Continuous Enhancement of Corporate Governance
We strived to maintain and strengthen the high level of corporate governance, continuously improving the corporate transparency, ensuring the healthy development of the Company and endeavouring to enhance the corporate value. Our continuous efforts in corporate governance are widely recognised by the capital market. We were accredited with a number of awards in the first half of the year, including "The CAPITAL Outstanding China Enterprise Awards-Telecommunications" by The Capital for four consecutive years, "Asia's Best Companies in Corporate Governance in China" for the year 2009 by Corporate Governance Asia, and "Best Corporate Governance" as well as "Best Managed Company" by Finance Asia in the Asia's Best Companies Poll.
Future Outlook
The second half of this year will be a critical period for the Company to embark a new phase of full services integrated operation. With an improved market environment resulting from the gradual recovery of the economy, and leveraging the valuable practical experience in full services integrated operation accumulated in the past half year and beyond, we are more confident in accelerating our development. However, we are also fully aware of the increasingly intense market competition and the various challenges to be faced by the Company, including increasing difficulties in consolidating traditional voice business, intensified competition in the mid-to-high-end market and lack of competitiveness of mobile terminals.
In response thereto, we will take the integrated operation as a new kick-off of our transformation, leveraging the foundation of various preparation works previously accomplished. We will strengthen our focus on our wireline core value services and take full advantage of the experiences we have accumulated in Internet and informatisation application services in the past few years. We will innovate effective integrated development of wireline and mobile services to enhance our differentiation edge and endeavour to accomplish the key breakthroughs in mid-to-high-end market. We believe, following the further enhancement of our basic service quality and the progressive rollout of 3G products with enriched mobile Internet applications, our 3G service and full services offering will have remarkable development in future, leading to further value creation for our shareholders.
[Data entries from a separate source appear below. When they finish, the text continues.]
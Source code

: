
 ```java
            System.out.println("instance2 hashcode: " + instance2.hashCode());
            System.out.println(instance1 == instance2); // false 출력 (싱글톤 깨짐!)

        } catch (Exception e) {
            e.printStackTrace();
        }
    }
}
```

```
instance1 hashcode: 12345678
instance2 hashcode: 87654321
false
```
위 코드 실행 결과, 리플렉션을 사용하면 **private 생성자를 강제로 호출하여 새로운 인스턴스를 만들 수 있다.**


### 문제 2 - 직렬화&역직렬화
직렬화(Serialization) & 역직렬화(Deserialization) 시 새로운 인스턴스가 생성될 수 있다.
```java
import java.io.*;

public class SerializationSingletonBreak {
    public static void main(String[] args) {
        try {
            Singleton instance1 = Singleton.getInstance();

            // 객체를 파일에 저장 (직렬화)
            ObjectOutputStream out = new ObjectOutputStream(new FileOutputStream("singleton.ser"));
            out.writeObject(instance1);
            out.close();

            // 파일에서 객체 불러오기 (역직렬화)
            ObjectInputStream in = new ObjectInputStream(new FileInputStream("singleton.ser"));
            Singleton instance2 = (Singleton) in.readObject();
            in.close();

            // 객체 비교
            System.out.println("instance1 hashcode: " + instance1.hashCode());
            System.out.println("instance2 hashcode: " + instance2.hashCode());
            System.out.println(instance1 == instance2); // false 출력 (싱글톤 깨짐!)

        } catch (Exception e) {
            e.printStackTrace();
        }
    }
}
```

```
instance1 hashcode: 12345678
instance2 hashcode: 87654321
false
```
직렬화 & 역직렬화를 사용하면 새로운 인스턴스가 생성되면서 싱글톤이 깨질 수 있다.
Wang Xiaochu Chairman and Chief Executive Officer
Beijing, PRC 27 August 2009
1
For convenience of the investors' analysis, EBITDA is calculated before CDMA network capacity lease fee.
2
Including the amortisation of the upfront connection fees, EBITDA was RMB43,931 million, profit attributable to equity holders of the Company was RMB9,004 million and basic earnings per share was RMB0.11.
3
Free cash flow is calculated from EBITDA (excluding amortisation of upfront connection fees) minus CDMA network capacity lease fee, capital expenditure and income tax.